→ **EXERCISE GOAL**
Word for word, return every record.

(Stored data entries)
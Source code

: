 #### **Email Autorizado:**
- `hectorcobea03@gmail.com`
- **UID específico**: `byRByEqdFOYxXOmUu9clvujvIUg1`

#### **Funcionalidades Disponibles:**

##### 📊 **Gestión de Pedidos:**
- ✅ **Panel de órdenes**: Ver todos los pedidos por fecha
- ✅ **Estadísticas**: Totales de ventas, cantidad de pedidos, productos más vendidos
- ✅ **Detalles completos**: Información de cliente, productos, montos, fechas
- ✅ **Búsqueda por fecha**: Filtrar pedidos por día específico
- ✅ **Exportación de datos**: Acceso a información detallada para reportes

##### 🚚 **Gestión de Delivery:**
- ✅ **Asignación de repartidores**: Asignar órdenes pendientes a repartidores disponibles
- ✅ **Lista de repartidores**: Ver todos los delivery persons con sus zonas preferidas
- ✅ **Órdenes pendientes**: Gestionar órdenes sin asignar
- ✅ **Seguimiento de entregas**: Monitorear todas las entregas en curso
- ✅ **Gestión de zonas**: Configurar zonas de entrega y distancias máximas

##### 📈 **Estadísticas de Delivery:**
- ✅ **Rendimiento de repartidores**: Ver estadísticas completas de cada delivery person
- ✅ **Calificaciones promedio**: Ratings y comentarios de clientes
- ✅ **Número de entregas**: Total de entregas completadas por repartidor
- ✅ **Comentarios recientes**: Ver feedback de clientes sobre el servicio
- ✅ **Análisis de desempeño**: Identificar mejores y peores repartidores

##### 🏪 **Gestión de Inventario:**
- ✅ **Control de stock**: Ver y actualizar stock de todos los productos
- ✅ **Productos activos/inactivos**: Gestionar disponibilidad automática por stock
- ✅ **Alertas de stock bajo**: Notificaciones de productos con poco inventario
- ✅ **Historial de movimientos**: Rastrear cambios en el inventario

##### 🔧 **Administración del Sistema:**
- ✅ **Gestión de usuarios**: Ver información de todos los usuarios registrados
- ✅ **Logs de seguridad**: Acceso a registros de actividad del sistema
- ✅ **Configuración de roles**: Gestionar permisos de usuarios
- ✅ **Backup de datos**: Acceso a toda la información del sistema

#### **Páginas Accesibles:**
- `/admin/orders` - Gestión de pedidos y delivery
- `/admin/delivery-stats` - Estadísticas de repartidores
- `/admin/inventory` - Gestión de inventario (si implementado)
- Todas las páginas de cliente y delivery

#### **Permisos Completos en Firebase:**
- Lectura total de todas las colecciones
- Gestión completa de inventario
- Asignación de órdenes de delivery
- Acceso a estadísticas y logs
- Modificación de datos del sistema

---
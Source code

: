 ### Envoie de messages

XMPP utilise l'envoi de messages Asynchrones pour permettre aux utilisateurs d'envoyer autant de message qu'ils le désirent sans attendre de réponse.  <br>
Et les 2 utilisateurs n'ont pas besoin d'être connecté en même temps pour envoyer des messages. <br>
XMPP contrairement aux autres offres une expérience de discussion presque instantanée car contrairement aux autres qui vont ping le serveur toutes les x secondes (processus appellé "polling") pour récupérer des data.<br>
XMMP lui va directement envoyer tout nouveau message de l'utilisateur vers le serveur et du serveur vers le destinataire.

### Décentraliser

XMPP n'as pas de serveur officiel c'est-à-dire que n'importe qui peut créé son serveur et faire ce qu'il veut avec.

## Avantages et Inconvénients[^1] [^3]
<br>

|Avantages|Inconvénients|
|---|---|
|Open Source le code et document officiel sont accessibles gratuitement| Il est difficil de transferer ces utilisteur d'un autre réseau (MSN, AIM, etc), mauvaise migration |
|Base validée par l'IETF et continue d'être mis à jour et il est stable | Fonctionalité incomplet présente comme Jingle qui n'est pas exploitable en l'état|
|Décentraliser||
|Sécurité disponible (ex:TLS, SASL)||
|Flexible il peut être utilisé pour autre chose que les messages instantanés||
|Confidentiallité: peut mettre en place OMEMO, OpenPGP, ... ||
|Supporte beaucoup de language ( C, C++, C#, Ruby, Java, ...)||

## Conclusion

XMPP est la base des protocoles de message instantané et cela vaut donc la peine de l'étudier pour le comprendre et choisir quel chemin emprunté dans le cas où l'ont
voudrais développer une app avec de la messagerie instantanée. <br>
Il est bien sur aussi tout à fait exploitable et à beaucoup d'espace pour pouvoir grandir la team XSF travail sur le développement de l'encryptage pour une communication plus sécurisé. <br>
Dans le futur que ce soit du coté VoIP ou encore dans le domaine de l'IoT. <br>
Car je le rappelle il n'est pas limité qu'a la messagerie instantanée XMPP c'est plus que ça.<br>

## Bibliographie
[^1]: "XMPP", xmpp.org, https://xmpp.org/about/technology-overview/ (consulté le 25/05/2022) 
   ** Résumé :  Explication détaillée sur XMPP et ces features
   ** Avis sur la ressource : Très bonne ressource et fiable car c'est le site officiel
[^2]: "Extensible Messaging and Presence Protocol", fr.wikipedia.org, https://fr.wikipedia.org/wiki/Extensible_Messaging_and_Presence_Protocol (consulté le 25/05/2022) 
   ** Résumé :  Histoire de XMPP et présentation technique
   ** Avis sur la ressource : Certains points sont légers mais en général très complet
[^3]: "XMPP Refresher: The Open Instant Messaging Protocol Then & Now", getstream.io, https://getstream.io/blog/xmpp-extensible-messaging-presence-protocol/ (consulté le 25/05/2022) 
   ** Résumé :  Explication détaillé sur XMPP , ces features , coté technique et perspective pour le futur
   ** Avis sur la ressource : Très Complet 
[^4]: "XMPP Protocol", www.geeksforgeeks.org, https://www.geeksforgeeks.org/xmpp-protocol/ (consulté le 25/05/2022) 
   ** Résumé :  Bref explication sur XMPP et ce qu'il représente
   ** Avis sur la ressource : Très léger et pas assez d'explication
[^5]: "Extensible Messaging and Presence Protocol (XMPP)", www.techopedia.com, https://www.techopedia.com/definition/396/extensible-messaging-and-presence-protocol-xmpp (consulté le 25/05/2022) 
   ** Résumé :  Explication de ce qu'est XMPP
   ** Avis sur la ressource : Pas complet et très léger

→ **TASK ANSWER**
Source code

: #### **Email Autorizado:**
- `hectorcobea03@gmail.com`
- **UID específico**: `byRByEqdFOYxXOmUu9clvujvIUg1`

#### **Funcionalidades Disponibles:**

##### 📊 **Gestión de Pedidos:**
- ✅ **Panel de órdenes**: Ver todos los pedidos por fecha
- ✅ **Estadísticas**: Totales de ventas, cantidad de pedidos, productos más vendidos
- ✅ **Detalles completos**: Información de cliente, productos, montos, fechas
- ✅ **Búsqueda por fecha**: Filtrar pedidos por día específico
- ✅ **Exportación de datos**: Acceso a información detallada para reportes

##### 🚚 **Gestión de Delivery:**
- ✅ **Asignación de repartidores**: Asignar órdenes pendientes a repartidores disponibles
- ✅ **Lista de repartidores**: Ver todos los delivery persons con sus zonas preferidas
- ✅ **Órdenes pendientes**: Gestionar órdenes sin asignar
- ✅ **Seguimiento de entregas**: Monitorear todas las entregas en curso
- ✅ **Gestión de zonas**: Configurar zonas de entrega y distancias máximas

##### 📈 **Estadísticas de Delivery:**
- ✅ **Rendimiento de repartidores**: Ver estadísticas completas de cada delivery person
- ✅ **Calificaciones promedio**: Ratings y comentarios de clientes
- ✅ **Número de entregas**: Total de entregas completadas por repartidor
- ✅ **Comentarios recientes**: Ver feedback de clientes sobre el servicio
- ✅ **Análisis de desempeño**: Identificar mejores y peores repartidores

##### 🏪 **Gestión de Inventario:**
- ✅ **Control de stock**: Ver y actualizar stock de todos los productos
- ✅ **Productos activos/inactivos**: Gestionar disponibilidad automática por stock
- ✅ **Alertas de stock bajo**: Notificaciones de productos con poco inventario
- ✅ **Historial de movimientos**: Rastrear cambios en el inventario

##### 🔧 **Administración del Sistema:**
- ✅ **Gestión de usuarios**: Ver información de todos los usuarios registrados
- ✅ **Logs de seguridad**: Acceso a registros de actividad del sistema
- ✅ **Configuración de roles**: Gestionar permisos de usuarios
- ✅ **Backup de datos**: Acceso a toda la información del sistema

#### **Páginas Accesibles:**
- `/admin/orders` - Gestión de pedidos y delivery
- `/admin/delivery-stats` - Estadísticas de repartidores
- `/admin/inventory` - Gestión de inventario (si implementado)
- Todas las páginas de cliente y delivery

#### **Permisos Completos en Firebase:**
- Lectura total de todas las colecciones
- Gestión completa de inventario
- Asignación de órdenes de delivery
- Acceso a estadísticas y logs
- Modificación de datos del sistema

---
Source code

: ### Envoie de messages

XMPP utilise l'envoi de messages Asynchrones pour permettre aux utilisateurs d'envoyer autant de message qu'ils le désirent sans attendre de réponse.  <br>
Et les 2 utilisateurs n'ont pas besoin d'être connecté en même temps pour envoyer des messages. <br>
XMPP contrairement aux autres offres une expérience de discussion presque instantanée car contrairement aux autres qui vont ping le serveur toutes les x secondes (processus appellé "polling") pour récupérer des data.<br>
XMMP lui va directement envoyer tout nouveau message de l'utilisateur vers le serveur et du serveur vers le destinataire.

### Décentraliser

XMPP n'as pas de serveur officiel c'est-à-dire que n'importe qui peut créé son serveur et faire ce qu'il veut avec.

## Avantages et Inconvénients[^1] [^3]
<br>

|Avantages|Inconvénients|
|---|---|
|Open Source le code et document officiel sont accessibles gratuitement| Il est difficil de transferer ces utilisteur d'un autre réseau (MSN, AIM, etc), mauvaise migration |
|Base validée par l'IETF et continue d'être mis à jour et il est stable | Fonctionalité incomplet présente comme Jingle qui n'est pas exploitable en l'état|
|Décentraliser||
|Sécurité disponible (ex:TLS, SASL)||
|Flexible il peut être utilisé pour autre chose que les messages instantanés||
|Confidentiallité: peut mettre en place OMEMO, OpenPGP, ... ||
|Supporte beaucoup de language ( C, C++, C#, Ruby, Java, ...)||

## Conclusion

XMPP est la base des protocoles de message instantané et cela vaut donc la peine de l'étudier pour le comprendre et choisir quel chemin emprunté dans le cas où l'ont
voudrais développer une app avec de la messagerie instantanée. <br>
Il est bien sur aussi tout à fait exploitable et à beaucoup d'espace pour pouvoir grandir la team XSF travail sur le développement de l'encryptage pour une communication plus sécurisé. <br>
Dans le futur que ce soit du coté VoIP ou encore dans le domaine de l'IoT. <br>
Car je le rappelle il n'est pas limité qu'a la messagerie instantanée XMPP c'est plus que ça.<br>

## Bibliographie
[^1]: "XMPP", xmpp.org, https://xmpp.org/about/technology-overview/ (consulté le 25/05/2022) 
   ** Résumé :  Explication détaillée sur XMPP et ces features
   ** Avis sur la ressource : Très bonne ressource et fiable car c'est le site officiel
[^2]: "Extensible Messaging and Presence Protocol", fr.wikipedia.org, https://fr.wikipedia.org/wiki/Extensible_Messaging_and_Presence_Protocol (consulté le 25/05/2022) 
   ** Résumé :  Histoire de XMPP et présentation technique
   ** Avis sur la ressource : Certains points sont légers mais en général très complet
[^3]: "XMPP Refresher: The Open Instant Messaging Protocol Then & Now", getstream.io, https://getstream.io/blog/xmpp-extensible-messaging-presence-protocol/ (consulté le 25/05/2022) 
   ** Résumé :  Explication détaillé sur XMPP , ces features , coté technique et perspective pour le futur
   ** Avis sur la ressource : Très Complet 
[^4]: "XMPP Protocol", www.geeksforgeeks.org, https://www.geeksforgeeks.org/xmpp-protocol/ (consulté le 25/05/2022) 
   ** Résumé :  Bref explication sur XMPP et ce qu'il représente
   ** Avis sur la ressource : Très léger et pas assez d'explication
[^5]: "Extensible Messaging and Presence Protocol (XMPP)", www.techopedia.com, https://www.techopedia.com/definition/396/extensible-messaging-and-presence-protocol-xmpp (consulté le 25/05/2022) 
   ** Résumé :  Explication de ce qu'est XMPP
   ** Avis sur la ressource : Pas complet et très léger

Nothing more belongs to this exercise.